DESCRIPTION OF THE TASK :: Your response must be the entire set of entries, reproduced word for word.

------------------------------------------------------------------------

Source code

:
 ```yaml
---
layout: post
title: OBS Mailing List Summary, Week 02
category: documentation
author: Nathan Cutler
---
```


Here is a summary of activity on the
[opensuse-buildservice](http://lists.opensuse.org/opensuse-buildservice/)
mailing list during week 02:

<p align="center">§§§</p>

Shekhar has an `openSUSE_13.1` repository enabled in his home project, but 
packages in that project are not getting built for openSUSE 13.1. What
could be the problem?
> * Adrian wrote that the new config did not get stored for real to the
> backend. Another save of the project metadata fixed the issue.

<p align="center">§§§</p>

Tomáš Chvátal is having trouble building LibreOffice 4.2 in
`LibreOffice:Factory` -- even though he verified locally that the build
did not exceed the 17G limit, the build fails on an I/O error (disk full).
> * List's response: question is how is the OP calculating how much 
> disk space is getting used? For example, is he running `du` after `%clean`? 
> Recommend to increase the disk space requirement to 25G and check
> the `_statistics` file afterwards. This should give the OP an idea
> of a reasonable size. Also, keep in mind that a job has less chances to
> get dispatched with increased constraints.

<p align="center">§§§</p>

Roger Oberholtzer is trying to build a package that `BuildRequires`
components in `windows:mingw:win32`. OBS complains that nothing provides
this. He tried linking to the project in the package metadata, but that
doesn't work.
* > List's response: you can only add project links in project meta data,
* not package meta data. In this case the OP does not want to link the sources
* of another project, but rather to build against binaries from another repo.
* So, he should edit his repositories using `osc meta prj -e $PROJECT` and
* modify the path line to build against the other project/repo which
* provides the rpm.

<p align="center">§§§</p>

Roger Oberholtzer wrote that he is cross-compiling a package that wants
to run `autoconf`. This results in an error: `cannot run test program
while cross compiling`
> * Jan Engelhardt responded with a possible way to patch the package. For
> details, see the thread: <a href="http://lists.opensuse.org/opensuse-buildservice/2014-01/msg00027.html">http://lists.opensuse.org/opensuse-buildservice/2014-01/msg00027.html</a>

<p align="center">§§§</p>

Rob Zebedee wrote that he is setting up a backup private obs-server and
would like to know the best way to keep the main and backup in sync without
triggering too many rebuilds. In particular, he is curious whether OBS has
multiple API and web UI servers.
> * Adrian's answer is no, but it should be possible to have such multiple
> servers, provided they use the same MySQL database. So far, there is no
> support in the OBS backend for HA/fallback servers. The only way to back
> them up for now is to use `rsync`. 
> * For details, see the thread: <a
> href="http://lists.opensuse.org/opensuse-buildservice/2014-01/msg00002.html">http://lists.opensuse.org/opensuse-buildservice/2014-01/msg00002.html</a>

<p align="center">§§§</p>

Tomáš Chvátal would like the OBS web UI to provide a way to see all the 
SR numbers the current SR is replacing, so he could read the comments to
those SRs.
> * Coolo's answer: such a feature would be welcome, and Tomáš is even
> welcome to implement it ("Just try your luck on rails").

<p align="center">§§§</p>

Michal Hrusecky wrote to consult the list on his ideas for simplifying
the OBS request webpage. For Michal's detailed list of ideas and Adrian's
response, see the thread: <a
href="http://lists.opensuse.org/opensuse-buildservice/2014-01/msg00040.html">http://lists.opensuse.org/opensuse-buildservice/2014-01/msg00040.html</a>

------------------------------------------------------------------------

OUTPUT FOR THIS EXERCISE ::
Source code

:
 ```yaml
---
layout: post
title: OBS Mailing List Summary, Week 02
category: documentation
author: Nathan Cutler
---
```


Here is a summary of activity on the
[opensuse-buildservice](http://lists.opensuse.org/opensuse-buildservice/)
mailing list during week 02:

<p align="center">§§§</p>

Shekhar has an `openSUSE_13.1` repository enabled in his home project, but 
packages in that project are not getting built for openSUSE 13.1. What
could be the problem?
> * Adrian wrote that the new config did not get stored for real to the
> backend. Another save of the project metadata fixed the issue.

<p align="center">§§§</p>

Tomáš Chvátal is having trouble building LibreOffice 4.2 in
`LibreOffice:Factory` -- even though he verified locally that the build
did not exceed the 17G limit, the build fails on an I/O error (disk full).
> * List's response: question is how is the OP calculating how much 
> disk space is getting used? For example, is he running `du` after `%clean`? 
> Recommend to increase the disk space requirement to 25G and check
> the `_statistics` file afterwards. This should give the OP an idea
> of a reasonable size. Also, keep in mind that a job has less chances to
> get dispatched with increased constraints.

<p align="center">§§§</p>

Roger Oberholtzer is trying to build a package that `BuildRequires`
components in `windows:mingw:win32`. OBS complains that nothing provides
this. He tried linking to the project in the package metadata, but that
doesn't work.
* > List's response: you can only add project links in project meta data,
* not package meta data. In this case the OP does not want to link the sources
* of another project, but rather to build against binaries from another repo.
* So, he should edit his repositories using `osc meta prj -e $PROJECT` and
* modify the path line to build against the other project/repo which
* provides the rpm.

<p align="center">§§§</p>

Roger Oberholtzer wrote that he is cross-compiling a package that wants
to run `autoconf`. This results in an error: `cannot run test program
while cross compiling`
> * Jan Engelhardt responded with a possible way to patch the package. For
> details, see the thread: <a href="http://lists.opensuse.org/opensuse-buildservice/2014-01/msg00027.html">http://lists.opensuse.org/opensuse-buildservice/2014-01/msg00027.html</a>

<p align="center">§§§</p>

Rob Zebedee wrote that he is setting up a backup private obs-server and
would like to know the best way to keep the main and backup in sync without
triggering too many rebuilds. In particular, he is curious whether OBS has
multiple API and web UI servers.
> * Adrian's answer is no, but it should be possible to have such multiple
> servers, provided they use the same MySQL database. So far, there is no
> support in the OBS backend for HA/fallback servers. The only way to back
> them up for now is to use `rsync`. 
> * For details, see the thread: <a
> href="http://lists.opensuse.org/opensuse-buildservice/2014-01/msg00002.html">http://lists.opensuse.org/opensuse-buildservice/2014-01/msg00002.html</a>

<p align="center">§§§</p>

Tomáš Chvátal would like the OBS web UI to provide a way to see all the 
SR numbers the current SR is replacing, so he could read the comments to
those SRs.
> * Coolo's answer: such a feature would be welcome, and Tomáš is even
> welcome to implement it ("Just try your luck on rails").

<p align="center">§§§</p>

Michal Hrusecky wrote to consult the list on his ideas for simplifying
the OBS request webpage. For Michal's detailed list of ideas and Adrian's
response, see the thread: <a
href="http://lists.opensuse.org/opensuse-buildservice/2014-01/msg00040.html">http://lists.opensuse.org/opensuse-buildservice/2014-01/msg00040.html</a>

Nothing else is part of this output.